„Keine geballten Fäuste, sondern gefaltete Hände“
Augsburg (pba). Immer am zweiten Donnerstag nach Pfingsten feiert die Katholische Kirche Fronleichnam als das Hochfest des Leibes und Blutes Christi und damit die bleibende Gegenwart Christi im Altarsakrament. Traditionell finden an diesem Tag auch feierliche Prozessionen statt. In Augsburg waren die hierfür nötigen Aufbauarbeiten aufgrund des Regens in diesem Jahr allerdings nicht möglich. Bischof Dr. Bertram Meier, der dem Gottesdienst im fast vollbesetzen Dom vorstand, bezeichnete den Tag dennoch als Demonstration und Provokation gegenüber „Gleichgültigkeit und Unwissenheit“.

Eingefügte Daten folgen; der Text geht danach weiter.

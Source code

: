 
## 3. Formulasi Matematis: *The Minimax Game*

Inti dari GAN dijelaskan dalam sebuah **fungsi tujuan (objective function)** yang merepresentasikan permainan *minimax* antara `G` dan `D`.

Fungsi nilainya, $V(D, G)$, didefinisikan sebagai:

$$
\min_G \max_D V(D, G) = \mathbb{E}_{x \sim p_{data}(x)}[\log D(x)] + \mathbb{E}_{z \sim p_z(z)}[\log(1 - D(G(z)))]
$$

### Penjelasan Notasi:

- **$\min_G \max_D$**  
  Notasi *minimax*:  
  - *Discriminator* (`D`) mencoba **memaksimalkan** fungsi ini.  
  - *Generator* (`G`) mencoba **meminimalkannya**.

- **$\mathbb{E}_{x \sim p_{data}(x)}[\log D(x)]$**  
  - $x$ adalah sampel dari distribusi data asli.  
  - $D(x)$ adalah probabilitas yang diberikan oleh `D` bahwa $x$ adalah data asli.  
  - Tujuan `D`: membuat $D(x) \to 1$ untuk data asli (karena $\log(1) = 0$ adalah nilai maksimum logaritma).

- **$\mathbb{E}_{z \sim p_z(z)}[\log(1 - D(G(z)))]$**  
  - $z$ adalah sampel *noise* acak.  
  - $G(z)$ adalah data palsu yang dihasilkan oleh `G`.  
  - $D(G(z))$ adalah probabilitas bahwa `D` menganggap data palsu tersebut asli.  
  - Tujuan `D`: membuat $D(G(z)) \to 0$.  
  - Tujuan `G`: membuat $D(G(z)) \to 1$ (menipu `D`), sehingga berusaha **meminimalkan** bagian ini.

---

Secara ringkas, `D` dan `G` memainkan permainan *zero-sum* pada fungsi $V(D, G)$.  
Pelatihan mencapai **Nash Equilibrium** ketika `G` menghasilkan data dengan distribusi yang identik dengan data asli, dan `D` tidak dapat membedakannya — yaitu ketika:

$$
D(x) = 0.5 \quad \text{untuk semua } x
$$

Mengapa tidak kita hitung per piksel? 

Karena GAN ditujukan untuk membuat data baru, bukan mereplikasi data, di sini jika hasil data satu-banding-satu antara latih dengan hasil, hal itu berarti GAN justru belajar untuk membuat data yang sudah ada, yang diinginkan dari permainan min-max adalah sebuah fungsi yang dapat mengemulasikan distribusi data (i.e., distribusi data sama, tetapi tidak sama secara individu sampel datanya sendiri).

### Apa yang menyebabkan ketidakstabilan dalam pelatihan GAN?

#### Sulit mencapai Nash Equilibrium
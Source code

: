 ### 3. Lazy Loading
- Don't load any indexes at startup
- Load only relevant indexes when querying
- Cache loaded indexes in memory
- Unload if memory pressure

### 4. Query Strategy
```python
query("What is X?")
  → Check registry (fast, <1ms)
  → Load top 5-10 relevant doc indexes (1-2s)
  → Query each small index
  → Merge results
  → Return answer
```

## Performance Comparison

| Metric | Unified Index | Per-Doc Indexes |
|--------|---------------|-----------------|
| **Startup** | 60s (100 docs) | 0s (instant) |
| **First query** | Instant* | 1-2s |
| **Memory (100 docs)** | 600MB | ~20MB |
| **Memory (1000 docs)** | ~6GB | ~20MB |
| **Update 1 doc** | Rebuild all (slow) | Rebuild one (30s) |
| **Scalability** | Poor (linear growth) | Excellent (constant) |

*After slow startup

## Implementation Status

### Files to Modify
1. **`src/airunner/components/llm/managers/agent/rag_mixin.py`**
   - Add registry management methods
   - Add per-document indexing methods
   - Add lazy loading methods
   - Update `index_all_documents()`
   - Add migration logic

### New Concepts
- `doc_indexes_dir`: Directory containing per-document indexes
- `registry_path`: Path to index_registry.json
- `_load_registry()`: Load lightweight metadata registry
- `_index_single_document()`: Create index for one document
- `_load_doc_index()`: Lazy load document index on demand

Gleich zu Beginn rief der Bischof den anwesenden Polizisten, die eigentlich die Prozession hätten absichern sollen, zu: „Nächstes Jahr können Sie wieder auf uns zählen!“ In seiner Predigt (zum Video) während des Pontifikalamtes, bei dem auch zahlreiche Ordenschristen, Ritter und Studentenverbindungen anwesend waren, beschrieb er das Fest als eine Demonstration der anderen Art: „Bei den üblich gewordenen Demonstrationen – Augsburg hat heuer schon einen Rekord aufgestellt! – zeigt man sich auf der Straße, um etwas zu fordern. Wir tun etwas Anderes. Unsere Demonstration setzt nicht auf geballte Fäuste, sondern auf gefaltete Hände.“ Dabei erinnerte er auch daran, dass das Wort „demonstrieren“ richtig aus dem Lateinischen übersetzt eigentlich „vorzeigen“ bedeute.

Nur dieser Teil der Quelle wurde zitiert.